The IR section of the GMAT is used to test your ability to integrate data and solve complex problems. The data on the IR section can be presented to you in the form of tables, charts, graphs, enn diagrams or scatter plots. Based on your understanding of the data provided, you will be asked 12 MCQs. These questions asked are of four types – two-part analysis, multi-source reasoning, table analysis and graphical interpretation. The IR section is scored on a scale of 1-8 with a single point increment.

  1. Quantitative Reasoning

GMAT quantitative reasoning is designed to gauge your understanding of basic concepts of mathematics such as algebra, geometry and arithmetic to solve complex problems within the limited time and information available. The quant section has two types of questions: problem-solving and data sufficiency. You need to answer a total of 31 questions within 60 minutes and are scored on a scale of 6-51.

  1. Verbal Reasoning

The verbal reasoning section of the GMAT gauges your command of the English language. Furthermore, the verbal reasoning section assesses your ability to analyse passages and evaluate the main idea by making accurate assumptions. The questions asked in the verbal section are of three types — critical reasoning, sentence correction and reading comprehension. The overall section comprises 36 questions that need to be answered within 60 minutes. Similar to the quant section, you’re scored on a scale of 6-51 with a single-point increment system. 

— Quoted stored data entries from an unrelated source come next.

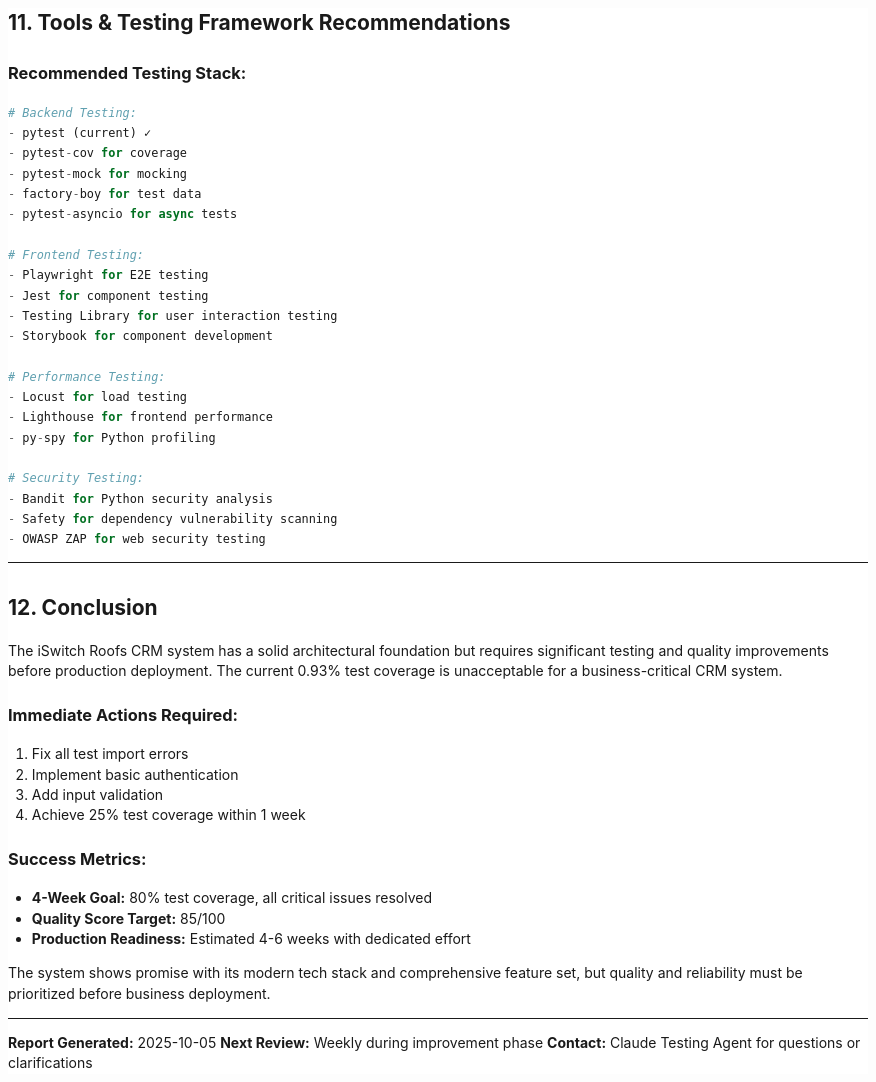## 11. Tools & Testing Framework Recommendations

### Recommended Testing Stack:
```python
# Backend Testing:
- pytest (current) ✓
- pytest-cov for coverage
- pytest-mock for mocking
- factory-boy for test data
- pytest-asyncio for async tests

# Frontend Testing:
- Playwright for E2E testing
- Jest for component testing
- Testing Library for user interaction testing
- Storybook for component development

# Performance Testing:
- Locust for load testing
- Lighthouse for frontend performance
- py-spy for Python profiling

# Security Testing:
- Bandit for Python security analysis
- Safety for dependency vulnerability scanning
- OWASP ZAP for web security testing
```

---

## 12. Conclusion

The iSwitch Roofs CRM system has a solid architectural foundation but requires significant testing and quality improvements before production deployment. The current 0.93% test coverage is unacceptable for a business-critical CRM system.

### Immediate Actions Required:
1. Fix all test import errors
2. Implement basic authentication
3. Add input validation
4. Achieve 25% test coverage within 1 week

### Success Metrics:
- **4-Week Goal:** 80% test coverage, all critical issues resolved
- **Quality Score Target:** 85/100
- **Production Readiness:** Estimated 4-6 weeks with dedicated effort

The system shows promise with its modern tech stack and comprehensive feature set, but quality and reliability must be prioritized before business deployment.

---

**Report Generated:** 2025-10-05
**Next Review:** Weekly during improvement phase
**Contact:** Claude Testing Agent for questions or clarifications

Now that we have explained to you about the GMAT and its sections, let us begin to understand the GRE.

What is the GRE?

The Graduate Record Examination or GRE is a standardised test administered and conducted by ETS globally. However, the GRE is not only used as an admission criterion to management and business courses alone like the GMAT, it is accepted by postgraduate and PhD level programmes at universities for various fields such as law, business and STEM courses. 

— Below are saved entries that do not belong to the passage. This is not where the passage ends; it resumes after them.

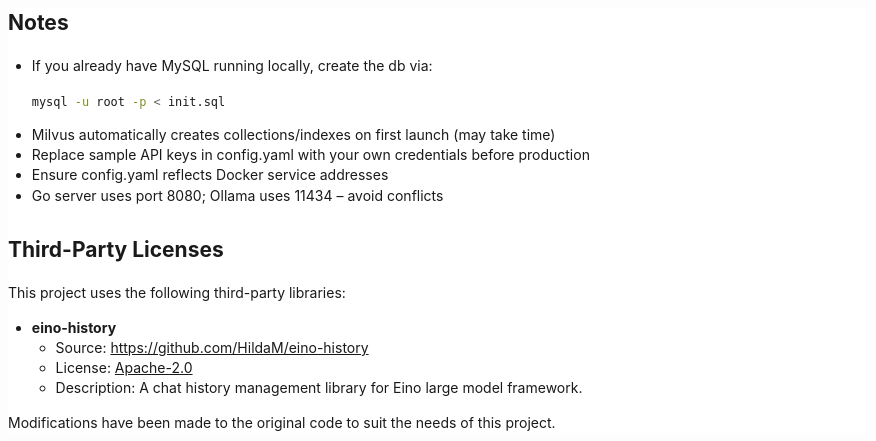 ## Notes
- If you already have MySQL running locally, create the db via:
  ```bash
  mysql -u root -p < init.sql
  ```
- Milvus automatically creates collections/indexes on first launch (may take time)
- Replace sample API keys in config.yaml with your own credentials before production
- Ensure config.yaml reflects Docker service addresses
- Go server uses port 8080; Ollama uses 11434 – avoid conflicts


## Third-Party Licenses

This project uses the following third-party libraries:

- **eino-history**
   - Source: [https://github.com/HildaM/eino-history ](https://github.com/HildaM/eino-history )
   - License: [Apache-2.0](https://www.apache.org/licenses/LICENSE-2.0 )
   - Description: A chat history management library for Eino large model framework.

Modifications have been made to the original code to suit the needs of this project.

The submission of GRE scores is important for admissions to most programmes taught at business schools and universities. Furthermore, universities mandate the submission of GRE scores as part of their admission criteria to understand your depth of knowledge pertaining to mathematics and the English language. Moreover, the GRE syllabus is designed to test your ability to think critically and solve complex problems. The GRE is scored on a scale of 260-340. However, each section of the GRE has its own score range and time duration. Mentioned below are the three sections of the GRE:

  1. Analytical Writing Assessment 

The GRE analytical writing assessment section comprises two parts. While one part requires you to analyse an argument, the other requires you to analyse an issue. Although the overall duration of the GRE AWA section is one hour, it’s split into 30 minutes per part within the section.

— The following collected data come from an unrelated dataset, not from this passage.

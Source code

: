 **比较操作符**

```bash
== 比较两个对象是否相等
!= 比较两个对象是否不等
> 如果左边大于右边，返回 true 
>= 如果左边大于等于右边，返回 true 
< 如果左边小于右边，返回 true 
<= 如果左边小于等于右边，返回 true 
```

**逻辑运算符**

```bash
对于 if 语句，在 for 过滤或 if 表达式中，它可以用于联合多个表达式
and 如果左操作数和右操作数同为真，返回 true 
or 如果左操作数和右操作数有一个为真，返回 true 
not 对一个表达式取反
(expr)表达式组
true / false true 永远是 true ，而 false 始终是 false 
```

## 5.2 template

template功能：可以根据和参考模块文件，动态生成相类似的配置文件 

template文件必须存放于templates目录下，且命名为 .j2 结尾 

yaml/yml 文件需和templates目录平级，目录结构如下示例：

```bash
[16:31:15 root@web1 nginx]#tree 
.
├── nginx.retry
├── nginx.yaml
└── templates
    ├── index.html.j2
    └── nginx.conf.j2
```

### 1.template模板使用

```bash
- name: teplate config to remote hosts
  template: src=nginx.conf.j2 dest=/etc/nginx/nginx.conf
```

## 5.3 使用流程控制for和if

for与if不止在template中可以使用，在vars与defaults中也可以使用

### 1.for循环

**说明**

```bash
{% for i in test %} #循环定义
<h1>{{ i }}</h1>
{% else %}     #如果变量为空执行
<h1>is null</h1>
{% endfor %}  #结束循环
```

  1. GRE Quantitative Reasoning

The quant section of the GRE is divided into two sections. Each section of GRE quantitative reasoning comprises 20 questions that need to be answered within 35 minutes. The different types of questions asked in the GRE quant section are quantitative comparison, numeric entry and data interpretation sets. Furthermore, these questions are designed to test your knowledge of mathematical concepts and their application. The GRE quantitative reasoning section is scored on a scale of 130-170.

  1. GRE Verbal Reasoning

Similar to the quant section, the verbal reasoning section is also divided into two sections and is scored on a scale of 130-170. However, while you have 35 minutes to answer 20 questions on quantitative reasoning, you only get 30 minutes to answer the same number of questions in the verbal reasoning section. The different types of questions asked in the GRE verbal reasoning section are sentence equivalence, text completion and reading comprehension.

Preparing for the GRE requires regular practice and taking sufficient mock tests to help you increase your scores. If you’re looking for a guide to solve questions from GRE previous papers it is best to get your hands on the official guide. The GRE Official Guide consists of exam-like questions and includes detailed explanations of each question. 

Now that we have explained to you about the GMAT and GRE exams and provided a detailed explanation of the structures of both the tests, you’re better aware of what both the tests entail.